Sesungguhnya, pemerintah telah lama menyadari bahwa partisipasi masyarakat adalah elemen dan modal sosial yang penting dalam pembangunan. Dalam UU No 25/2004 tentang Sistem Perencanaan Pembangunan Nasional (SPPN) menyebutkan, partisipasi masyarakat adalah keikutsertaan masyarakat untuk mengakomodasikan kepentingan mereka dalam proses penyusunan rencana pembangunan.
Kesadaran pentingnya partisipasi masyarakat itulah yang kemudian mengilhami pemda, khususnya yang bergerak di sektor kesehatan, untuk menggalang kekuatan masyarakat menyukseskan setiap program kesehatan.
Berdasarkan monitoring dan evaluasi (monev) FIPO terhadap 23 kabupaten/kota se-Sulawesi Selatan pada 2011 ini, terdapat tiga kasus menarik terkait partisipasi masyarakat pada sektor kesehatan.
Pertama, pengalaman bantuan MCK umum yang gagal di Luwu Utara memotivasi Dinas Kesehatan, khususnya kader kesehatan di Desa Marannu, untuk mengubah perilaku masyarakat dari kebiasaan tidak menggunakan jamban menjadi pengguna jamban. Kader kesehatan mencari cara sehingga program jamban tidak top down tetapi bottom up. Artinya, kesadaran untuk memiliki dan menggunakan jamban bukan semata atas imbauan pemda tetapi juga atas kebutuhan masyarakat untuk hidup lebih sehat. Maka pemda (puskesmas kecamatan dan kader kesehatan desa) bersama-sama masyarakat menggagas implementasi arisan jamban.
Arisan jamban di Luwu Utara adalah bergabungnya beberapa keluarga untuk membentuk kelompok arisan. Setiap kelompok beranggotakan 10 keluarga. Hasilnya, biaya jamban sederhana yang nilainya sekira Rp400.000 bukan lagi masalah bagi masyarakat. Setoran Rp40.000 per keluarga memungkinkan ke-10 keluarga tersebut dapat menikmati jamban sekaligus hidup lebih sehat.
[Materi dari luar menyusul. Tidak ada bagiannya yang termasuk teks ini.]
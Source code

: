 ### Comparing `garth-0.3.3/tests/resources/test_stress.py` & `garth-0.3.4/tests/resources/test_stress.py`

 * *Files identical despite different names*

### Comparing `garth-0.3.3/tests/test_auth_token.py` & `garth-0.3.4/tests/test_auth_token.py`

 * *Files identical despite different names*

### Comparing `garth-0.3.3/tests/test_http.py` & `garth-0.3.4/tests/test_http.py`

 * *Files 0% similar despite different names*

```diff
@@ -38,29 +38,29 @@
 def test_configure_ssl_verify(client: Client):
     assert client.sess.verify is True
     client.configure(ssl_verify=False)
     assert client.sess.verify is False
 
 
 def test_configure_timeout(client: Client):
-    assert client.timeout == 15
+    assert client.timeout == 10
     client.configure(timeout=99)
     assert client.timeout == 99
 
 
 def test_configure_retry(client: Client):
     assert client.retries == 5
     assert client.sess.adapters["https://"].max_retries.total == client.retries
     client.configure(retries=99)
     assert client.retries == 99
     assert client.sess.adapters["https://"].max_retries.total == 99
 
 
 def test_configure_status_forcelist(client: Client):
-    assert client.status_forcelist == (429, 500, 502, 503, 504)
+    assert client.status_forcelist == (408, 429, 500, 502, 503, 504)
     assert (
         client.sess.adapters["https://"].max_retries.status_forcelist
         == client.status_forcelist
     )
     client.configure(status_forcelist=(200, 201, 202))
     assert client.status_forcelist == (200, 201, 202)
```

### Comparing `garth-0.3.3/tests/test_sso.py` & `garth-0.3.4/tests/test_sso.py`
Seandainya tidak ada arisan tersebut, warga Desa Marannu tidak akan memiliki jamban karena biaya Rp400.000 tergolong besar bagi mereka yang tergolong miskin.
Kedua, upaya merangsang partisipasi masyarakat dalam meningkatkan derajat kesehatan masyarakat juga bisa ditemukan di Kabupaten Pangkep. Arisan Pemberian Makanan Tambahan (PMT) di Desa Mangilu, Kecamatan Bungoro, sangat membantu memperbaiki gizi anak-anak warga desa yang dikenal masih berada dalam kondisi prasejahtera.
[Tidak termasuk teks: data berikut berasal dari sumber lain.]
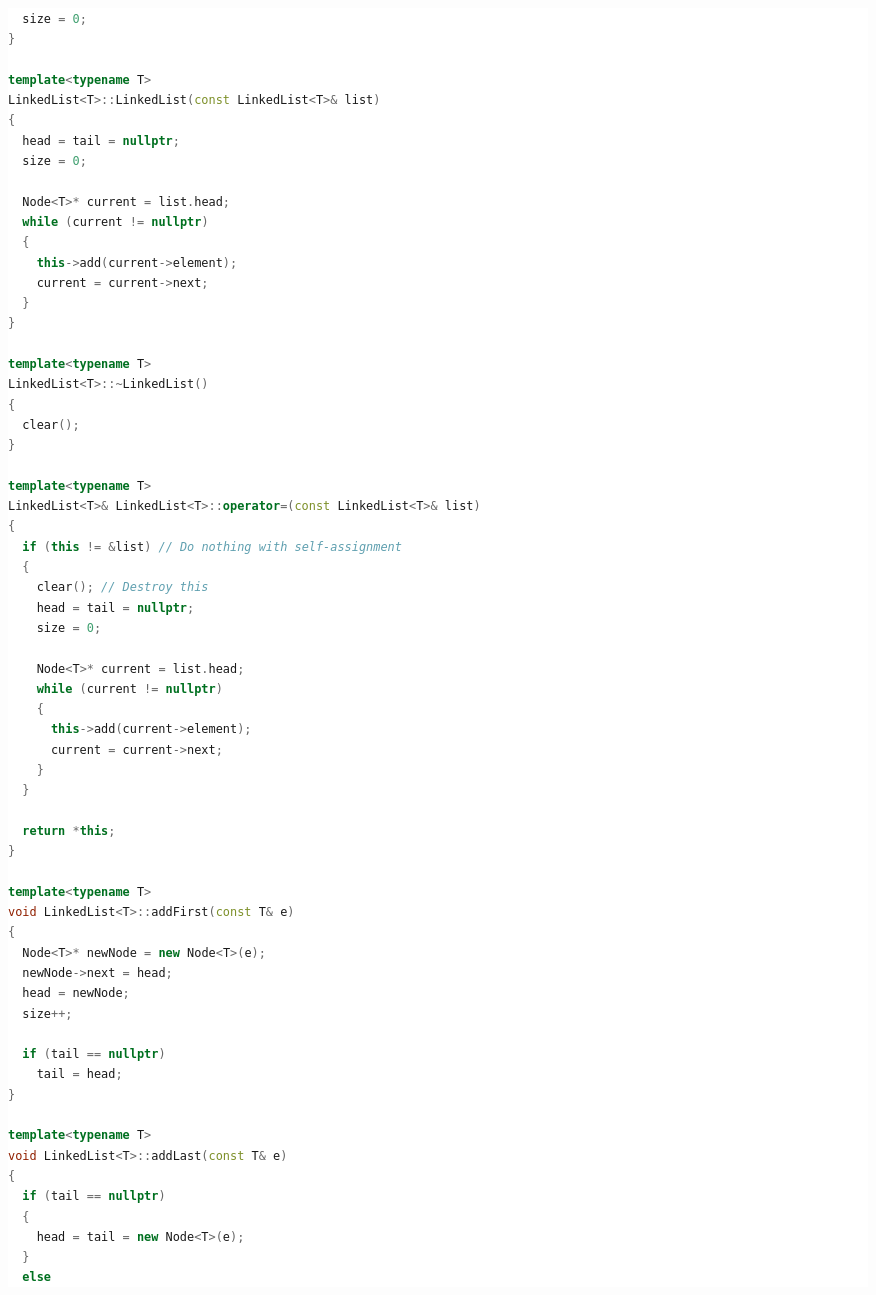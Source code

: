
 ```cpp
  size = 0;
}

template<typename T>
LinkedList<T>::LinkedList(const LinkedList<T>& list)
{
  head = tail = nullptr;
  size = 0;

  Node<T>* current = list.head;
  while (current != nullptr)
  {
    this->add(current->element);
    current = current->next;
  }
}

template<typename T>
LinkedList<T>::~LinkedList()
{
  clear();
}

template<typename T>
LinkedList<T>& LinkedList<T>::operator=(const LinkedList<T>& list)
{
  if (this != &list) // Do nothing with self-assignment
  {
    clear(); // Destroy this
    head = tail = nullptr;
    size = 0;

    Node<T>* current = list.head;
    while (current != nullptr)
    {
      this->add(current->element);
      current = current->next;
    }
  }

  return *this;
}

template<typename T>
void LinkedList<T>::addFirst(const T& e)
{
  Node<T>* newNode = new Node<T>(e);
  newNode->next = head;
  head = newNode;
  size++;

  if (tail == nullptr)
    tail = head;
}

template<typename T>
void LinkedList<T>::addLast(const T& e)
{
  if (tail == nullptr)
  {
    head = tail = new Node<T>(e);
  }
  else
```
Dikoordinir kader posyandu setempat, setiap orang tua yang memiliki anak-anak di bawah usia lima tahun (balita) menyetor Rp1.000 per bulan untuk keperluan bahan pembuatan PMT. Namun, iuran sebesar tersebut tidak mengikat. Artinya, bagi orang tua yang masih berat dengan iuran Rp1.000 tersebut, dimungkinkan menyumbang bahan pembuatan PMT dari hasil kebun yang mereka miliki.
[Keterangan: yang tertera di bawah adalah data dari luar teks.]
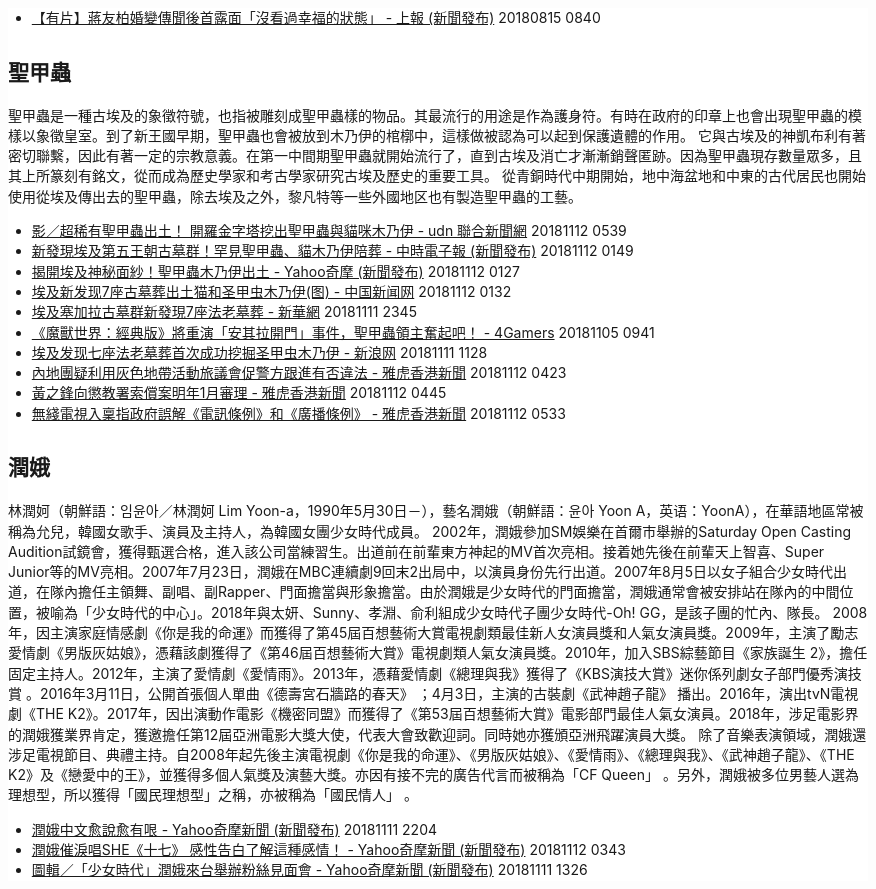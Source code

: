 - [【有片】蔣友柏婚變傳聞後首露面「沒看過幸福的狀態」 - 上報 (新聞發布)](https://www.upmedia.mg/news_info.php?SerialNo=46298 "【有片】蔣友柏婚變傳聞後首露面「沒看過幸福的狀態」 - 上報 (新聞發布)") 20180815 0840

## 聖甲蟲

聖甲蟲是一種古埃及的象徵符號，也指被雕刻成聖甲蟲樣的物品。其最流行的用途是作為護身符。有時在政府的印章上也會出現聖甲蟲的模樣以象徵皇室。到了新王國早期，聖甲蟲也會被放到木乃伊的棺槨中，這樣做被認為可以起到保護遺體的作用。
它與古埃及的神凱布利有著密切聯繫，因此有著一定的宗教意義。在第一中間期聖甲蟲就開始流行了，直到古埃及消亡才漸漸銷聲匿跡。因為聖甲蟲現存數量眾多，且其上所篆刻有銘文，從而成為歷史學家和考古學家研究古埃及歷史的重要工具。
從青銅時代中期開始，地中海盆地和中東的古代居民也開始使用從埃及傳出去的聖甲蟲，除去埃及之外，黎凡特等一些外國地区也有製造聖甲蟲的工藝。
- [影／超稀有聖甲蟲出土！ 開羅金字塔挖出聖甲蟲與貓咪木乃伊 - udn 聯合新聞網](https://udn.com/news/story/6812/3475506 "影／超稀有聖甲蟲出土！ 開羅金字塔挖出聖甲蟲與貓咪木乃伊 - udn 聯合新聞網") 20181112 0539
- [新發現埃及第五王朝古墓群！罕見聖甲蟲、貓木乃伊陪葬 - 中時電子報 (新聞發布)](https://www.chinatimes.com/realtimenews/20181112001227-260405 "新發現埃及第五王朝古墓群！罕見聖甲蟲、貓木乃伊陪葬 - 中時電子報 (新聞發布)") 20181112 0149
- [揭開埃及神秘面紗！聖甲蟲木乃伊出土 - Yahoo奇摩 (新聞發布)](https://tw.mobi.yahoo.com/news/%E6%8F%AD%E9%96%8B%E5%9F%83%E5%8F%8A%E7%A5%9E%E7%A7%98%E9%9D%A2%E7%B4%97-%E8%81%96%E7%94%B2%E8%9F%B2%E6%9C%A8%E4%B9%83%E4%BC%8A%E5%87%BA%E5%9C%9F-011128178.html "揭開埃及神秘面紗！聖甲蟲木乃伊出土 - Yahoo奇摩 (新聞發布)") 20181112 0127
- [埃及新发现7座古墓葬出土猫和圣甲虫木乃伊(图) - 中国新闻网](http://www.chinanews.com/gj/2018/11-12/8674527.shtml "埃及新发现7座古墓葬出土猫和圣甲虫木乃伊(图) - 中国新闻网") 20181112 0132
- [埃及塞加拉古墓群新發現7座法老墓葬 - 新華網](http://big5.xinhuanet.com/gate/big5/m.xinhuanet.com/culture/2018-11/12/c_1123696658.htm "埃及塞加拉古墓群新發現7座法老墓葬 - 新華網") 20181111 2345
- [《魔獸世界：經典版》將重演「安其拉開門」事件，聖甲蟲領主奮起吧！   - 4Gamers](https://www.4gamers.com.tw/news/detail/36965/world-of-warcraft-greatest-world-event-ever-the-gates-of-ahnqiraj-will-return-in-classic "《魔獸世界：經典版》將重演「安其拉開門」事件，聖甲蟲領主奮起吧！   - 4Gamers") 20181105 0941
- [埃及发现七座法老墓葬首次成功挖掘圣甲虫木乃伊 - 新浪网](https://news.sina.com.cn/w/2018-11-11/doc-ihmutuea9178282.shtml "埃及发现七座法老墓葬首次成功挖掘圣甲虫木乃伊 - 新浪网") 20181111 1128
- [內地團疑利用灰色地帶活動旅議會促警方跟進有否違法 - 雅虎香港新聞](https://hk.news.yahoo.com/%E5%85%A7%E5%9C%B0%E5%9C%98%E7%96%91%E5%88%A9%E7%94%A8%E7%81%B0%E8%89%B2%E5%9C%B0%E5%B8%B6%E6%B4%BB%E5%8B%95-%E6%97%85%E8%AD%B0%E6%9C%83%E4%BF%83%E8%AD%A6%E6%96%B9%E8%B7%9F%E9%80%B2%E6%9C%89%E5%90%A6%E9%81%95%E6%B3%95-040523285.html "內地團疑利用灰色地帶活動旅議會促警方跟進有否違法 - 雅虎香港新聞") 20181112 0423
- [黃之鋒向懲教署索償案明年1月審理 - 雅虎香港新聞](https://hk.news.yahoo.com/%E9%BB%83%E4%B9%8B%E9%8B%92%E5%90%91%E6%87%B2%E6%95%99%E7%BD%B2%E7%B4%A2%E5%84%9F%E6%A1%88%E6%98%8E%E5%B9%B41%E6%9C%88%E5%AF%A9%E7%90%86-044553430.html "黃之鋒向懲教署索償案明年1月審理 - 雅虎香港新聞") 20181112 0445
- [無綫電視入稟指政府誤解《電訊條例》和《廣播條例》 - 雅虎香港新聞](https://hk.news.yahoo.com/%E7%84%A1%E7%B6%AB%E9%9B%BB%E8%A6%96%E5%85%A5%E7%A8%9F%E6%8C%87%E6%94%BF%E5%BA%9C%E8%AA%A4%E8%A7%A3-%E9%9B%BB%E8%A8%8A%E6%A2%9D%E4%BE%8B-%E5%92%8C-%E5%BB%A3%E6%92%AD%E6%A2%9D%E4%BE%8B-051241048.html "無綫電視入稟指政府誤解《電訊條例》和《廣播條例》 - 雅虎香港新聞") 20181112 0533

## 潤娥

林潤妸（朝鮮語：임윤아／林潤妸 Lim Yoon-a，1990年5月30日－），藝名潤娥（朝鮮語：윤아 Yoon A，英语：YoonA），在華語地區常被稱為允兒，韓國女歌手、演員及主持人，為韓國女團少女時代成員。
2002年，潤娥參加SM娛樂在首爾市舉辦的Saturday Open Casting Audition試鏡會，獲得甄選合格，進入該公司當練習生。出道前在前輩東方神起的MV首次亮相。接着她先後在前輩天上智喜、Super Junior等的MV亮相。2007年7月23日，潤娥在MBC連續劇9回末2出局中，以演員身份先行出道。2007年8月5日以女子組合少女時代出道，在隊內擔任主領舞、副唱、副Rapper、門面擔當與形象擔當。由於潤娥是少女時代的門面擔當，潤娥通常會被安排站在隊內的中間位置，被喻為「少女時代的中心」。2018年與太妍、Sunny、孝淵、俞利組成少女時代子團少女時代-Oh! GG，是該子團的忙內、隊長。
2008年，因主演家庭情感劇《你是我的命運》而獲得了第45屆百想藝術大賞電視劇類最佳新人女演員獎和人氣女演員獎。2009年，主演了勵志愛情劇《男版灰姑娘》，憑藉該劇獲得了《第46屆百想藝術大賞》電視劇類人氣女演員獎。2010年，加入SBS綜藝節目《家族誕生 2》，擔任固定主持人。2012年，主演了愛情劇《愛情雨》。2013年，憑藉愛情劇《總理與我》獲得了《KBS演技大賞》迷你係列劇女子部門優秀演技賞  。2016年3月11日，公開首張個人單曲《德壽宮石牆路的春天》 ；4月3日，主演的古裝劇《武神趙子龍》 播出。2016年，演出tvN電視劇《THE K2》。2017年，因出演動作電影《機密同盟》而獲得了《第53屆百想藝術大賞》電影部門最佳人氣女演員。2018年，涉足電影界的潤娥獲業界肯定，獲邀擔任第12屆亞洲電影大獎大使，代表大會致歡迎詞。同時她亦獲頒亞洲飛躍演員大獎。
除了音樂表演領域，潤娥還涉足電視節目、典禮主持。自2008年起先後主演電視劇《你是我的命運》、《男版灰姑娘》、《愛情雨》、《總理與我》、《武神趙子龍》、《THE K2》及《戀愛中的王》，並獲得多個人氣獎及演藝大獎。亦因有接不完的廣告代言而被稱為「CF Queen」 。另外，潤娥被多位男藝人選為理想型，所以獲得「國民理想型」之稱，亦被稱為「國民情人」 。
- [潤娥中文愈說愈有哏 - Yahoo奇摩新聞 (新聞發布)](https://tw.news.yahoo.com/%E6%BD%A4%E5%A8%A5%E4%B8%AD%E6%96%87%E6%84%88%E8%AA%AA%E6%84%88%E6%9C%89%E5%93%8F-215007092.html "潤娥中文愈說愈有哏 - Yahoo奇摩新聞 (新聞發布)") 20181111 2204
- [潤娥催淚唱SHE《十七》 感性告白了解這種感情！ - Yahoo奇摩新聞 (新聞發布)](https://tw.news.yahoo.com/%E6%BD%A4%E5%A8%A5%E5%82%AC%E6%B7%9A%E5%94%B1she-%E5%8D%81%E4%B8%83-%E6%84%9F%E6%80%A7%E5%91%8A%E7%99%BD%E4%BA%86%E8%A7%A3%E9%80%99%E7%A8%AE%E6%84%9F%E6%83%85-033249282.html "潤娥催淚唱SHE《十七》 感性告白了解這種感情！ - Yahoo奇摩新聞 (新聞發布)") 20181112 0343
- [圖輯／「少女時代」潤娥來台舉辦粉絲見面會 - Yahoo奇摩新聞 (新聞發布)](https://tw.news.yahoo.com/%E5%9C%96%E8%BC%AF-%E5%B0%91%E5%A5%B3%E6%99%82%E4%BB%A3-%E6%BD%A4%E5%A8%A5%E4%BE%86%E5%8F%B0%E8%88%89%E8%BE%A6%E7%B2%89%E7%B5%B2%E8%A6%8B%E9%9D%A2%E6%9C%83-131531110.html "圖輯／「少女時代」潤娥來台舉辦粉絲見面會 - Yahoo奇摩新聞 (新聞發布)") 20181111 1326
Dampaknya, warga Desa Mangilu yang selama ini mengalami masalah ketercukupan gizi bagi anak-anak mereka secara perlahan teratasi berkat arisan PMT. Keberadaan arisan PMT juga mendorong perbaikan tingkat partisipasi masyarakat untuk membawa balitanya ke posyandu. Pada dua posyandu di desa tersebut terlihat ada peningkatan jumlah kunjungan dari sekitar 40 persen menjadi 70 persen. Demikian pula dengan peningkatan berat badan balita yang sebelumnya hanya berkisar 18-36 persen menjadi 40-60 persen.
Ketiga, program kelas ibu hamil di Bulukumba yang pertama kali dilaksanakan di Desa Benteng Malewang dan Desa Bonto Masila, Kecamatan Gantarang, adalah pengalaman lainnya terkait sinergi pemda dan masyarakat. Program ini dijalankan guna mengatasi kematian ibu yang melahirkan dan kematian anak.
Kelas ibu hamil diselenggarakan dalam bentuk pertemuan-pertemuan sesama ibu hamil atas pendampingan kader kesehatan setempat. Pertemuan secara bergiliran tersebut membahas mulai dari kesehatan ibu hamil hingga penanganan risiko ibu hamil. Anggaran pertemuan sebagian besar bersumber dari swadaya masyarakat.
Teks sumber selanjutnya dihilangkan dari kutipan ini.